Triggers, though abundant, and raw in the moment, do not have the final say over me or my marriage.
Any song, music video, iPod list, or magazine article that feautures this band is off limits to me, perhaps until my life is finished, but as I share certain triggers in light of our story, it is important to remember the main purpose of them in my story (and yours), which is their ability to drive me to the cross.

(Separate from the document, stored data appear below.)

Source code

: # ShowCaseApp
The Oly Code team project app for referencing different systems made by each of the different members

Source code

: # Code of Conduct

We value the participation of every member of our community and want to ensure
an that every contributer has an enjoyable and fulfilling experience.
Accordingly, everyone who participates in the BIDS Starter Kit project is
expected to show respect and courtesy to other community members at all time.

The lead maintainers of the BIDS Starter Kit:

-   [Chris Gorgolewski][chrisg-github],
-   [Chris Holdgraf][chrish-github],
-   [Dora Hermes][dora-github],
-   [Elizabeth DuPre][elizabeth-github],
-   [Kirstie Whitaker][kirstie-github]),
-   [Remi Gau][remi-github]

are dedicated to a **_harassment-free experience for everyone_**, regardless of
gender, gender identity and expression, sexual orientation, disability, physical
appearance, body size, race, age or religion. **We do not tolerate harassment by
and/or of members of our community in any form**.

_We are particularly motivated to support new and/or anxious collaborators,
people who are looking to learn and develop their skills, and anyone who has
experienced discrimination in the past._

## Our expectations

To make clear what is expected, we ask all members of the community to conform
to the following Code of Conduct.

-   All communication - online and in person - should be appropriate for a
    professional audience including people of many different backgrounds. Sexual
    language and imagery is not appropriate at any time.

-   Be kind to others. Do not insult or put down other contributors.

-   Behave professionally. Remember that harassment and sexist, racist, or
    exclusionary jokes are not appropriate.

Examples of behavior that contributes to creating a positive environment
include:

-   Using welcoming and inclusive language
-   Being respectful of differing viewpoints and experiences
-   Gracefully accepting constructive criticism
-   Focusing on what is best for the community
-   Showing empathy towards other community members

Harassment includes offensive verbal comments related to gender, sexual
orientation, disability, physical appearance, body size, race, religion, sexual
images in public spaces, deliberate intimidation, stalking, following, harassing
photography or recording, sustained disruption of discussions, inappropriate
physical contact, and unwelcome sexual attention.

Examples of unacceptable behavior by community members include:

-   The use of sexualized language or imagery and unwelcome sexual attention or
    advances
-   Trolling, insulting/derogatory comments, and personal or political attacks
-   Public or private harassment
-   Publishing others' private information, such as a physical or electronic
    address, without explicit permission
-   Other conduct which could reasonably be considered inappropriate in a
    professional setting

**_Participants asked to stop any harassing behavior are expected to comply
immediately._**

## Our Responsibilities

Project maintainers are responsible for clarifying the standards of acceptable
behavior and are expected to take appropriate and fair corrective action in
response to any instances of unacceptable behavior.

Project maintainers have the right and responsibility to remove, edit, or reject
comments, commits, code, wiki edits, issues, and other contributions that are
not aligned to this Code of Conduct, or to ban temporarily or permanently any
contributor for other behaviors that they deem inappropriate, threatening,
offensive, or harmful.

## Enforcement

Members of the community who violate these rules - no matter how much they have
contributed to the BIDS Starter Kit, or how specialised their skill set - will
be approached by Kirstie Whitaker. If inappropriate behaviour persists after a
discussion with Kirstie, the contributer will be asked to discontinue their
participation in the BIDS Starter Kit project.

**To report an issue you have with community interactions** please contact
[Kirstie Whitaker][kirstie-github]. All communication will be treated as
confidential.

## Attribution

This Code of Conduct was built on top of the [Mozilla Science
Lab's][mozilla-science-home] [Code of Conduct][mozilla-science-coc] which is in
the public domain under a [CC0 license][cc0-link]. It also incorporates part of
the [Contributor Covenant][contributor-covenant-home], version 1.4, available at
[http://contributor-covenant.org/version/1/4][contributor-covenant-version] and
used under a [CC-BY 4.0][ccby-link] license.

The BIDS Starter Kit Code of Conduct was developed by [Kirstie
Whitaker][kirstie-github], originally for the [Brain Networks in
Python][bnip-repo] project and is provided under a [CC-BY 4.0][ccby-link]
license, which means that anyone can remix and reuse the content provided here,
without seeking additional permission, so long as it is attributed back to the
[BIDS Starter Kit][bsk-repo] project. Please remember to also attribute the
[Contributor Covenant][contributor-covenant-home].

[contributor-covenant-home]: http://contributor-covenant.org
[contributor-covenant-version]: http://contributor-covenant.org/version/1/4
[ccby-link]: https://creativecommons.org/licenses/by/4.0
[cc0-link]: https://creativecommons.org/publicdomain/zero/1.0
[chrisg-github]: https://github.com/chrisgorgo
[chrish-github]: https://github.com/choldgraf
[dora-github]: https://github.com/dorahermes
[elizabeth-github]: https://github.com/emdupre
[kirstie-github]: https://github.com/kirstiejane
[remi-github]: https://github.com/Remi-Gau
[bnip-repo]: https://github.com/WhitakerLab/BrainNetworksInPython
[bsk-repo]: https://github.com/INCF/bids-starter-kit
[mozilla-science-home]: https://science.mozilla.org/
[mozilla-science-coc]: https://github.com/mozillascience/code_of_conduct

The biggest event in history, when God put on flesh and died 2015 years ago for heinous sins like adultery, means that His love is more powerful over me than any pain a trigger can cause.
The only, and I truly mean only reason I am able to stand and face the day in light of moments that buckle my knees, is the hope that lay before me in Christ;
"he has sent me to bind the broken-hearted." (Isaiah 61:1)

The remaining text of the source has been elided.